The University of Maryland requests the below task to be completed. The task consists of a survey which will take about 15 minutes to complete. The compensation for this task is $3.00.
 
The survey will ask questions about your experience with health and health care, and will ask you to interpret some medical information. There are no right or wrong answers to any of the questions.
 
This task is being requested by researchers in the School of Public Health at the University of Maryland, College Park. There are no known risks to participating in this task. Any answers you provide as part of this task will be kept confidential to the best of our ability and not shared with Amazon. Any potential loss of confidentiality will be minimized by using Qualtrics, not Amazon, to collect and store data; by storing the final data on a secure UMD drive, to which only the research team has access.
 
If we write a report or article about this task, your identity will be protected to the maximum extent possible.  Your information may be shared with representatives of the University of Maryland, College Park or governmental authorities if you or someone else is in danger or if we are required to do so by law.
 
Your participation in this task is completely voluntary.
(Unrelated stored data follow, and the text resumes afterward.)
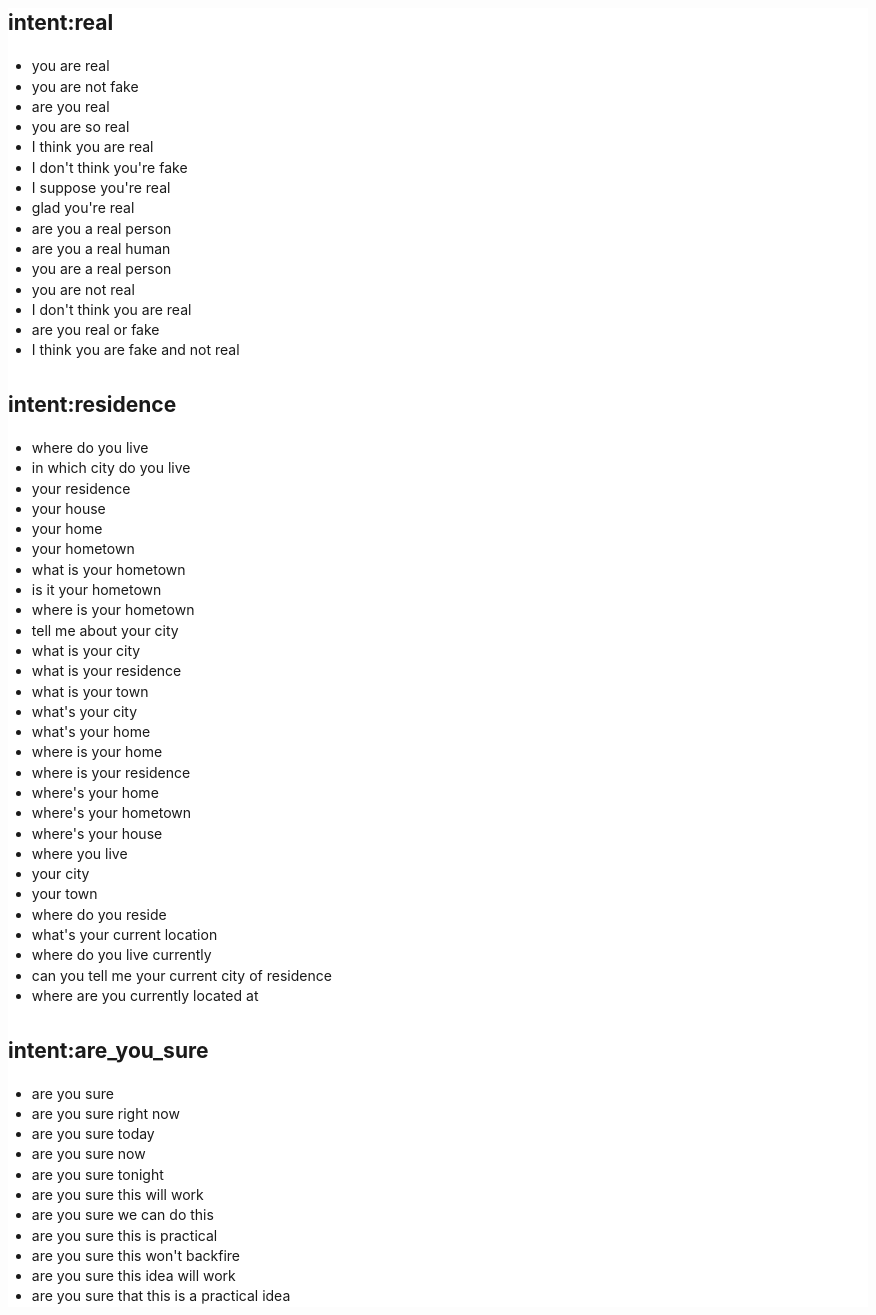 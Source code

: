 ## intent:real
- you are real
- you are not fake
- are you real
- you are so real
- I think you are real
- I don't think you're fake
- I suppose you're real
- glad you're real
- are you a real person
- are you a real human
- you are a real person
- you are not real
- I don't think you are real
- are you real or fake
- I think you are fake and not real

## intent:residence
- where do you live
- in which city do you live
- your residence
- your house
- your home
- your hometown
- what is your hometown
- is it your hometown
- where is your hometown
- tell me about your city
- what is your city
- what is your residence
- what is your town
- what's your city
- what's your home
- where is your home
- where is your residence
- where's your home
- where's your hometown
- where's your house
- where you live
- your city
- your town
- where do you reside
- what's your current location
- where do you live currently
- can you tell me your current city of residence
- where are you currently located at

## intent:are_you_sure
- are you sure
- are you sure right now
- are you sure today
- are you sure now
- are you sure tonight
- are you sure this will work
- are you sure we can do this
- are you sure this is practical
- are you sure this won't backfire
- are you sure this idea will work
- are you sure that this is a practical idea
You may choose not to take part at all.  If you decide to participate in this task, you may stop participating at any time.  If you decide not to participate in this study or if you stop participating at any time, you will not receive payment for the task.
130
 
If you decide to stop taking part in the study, if you have questions, concerns, or complaints, or if you need to report an injury related to the task, please contact the investigator:
Nora Mueller
Department of Behavioral and Community Health
School of Public Health
University of Maryland, College Park 20742
nmueller@umd.edu
(703) 581-5285
 
If you have questions about your rights as a participant or wish to report a task-related injury, please contact:
University of Maryland College Park
Institutional Review Board Office
1204 Marie Mount Hall
College Park, Maryland, 20742
E-mail: irb@umd.edu 
131
Telephone: 301-405-0678
 
This task has been reviewed according to the University of Maryland, College Park IRB procedures for research involving human subjects.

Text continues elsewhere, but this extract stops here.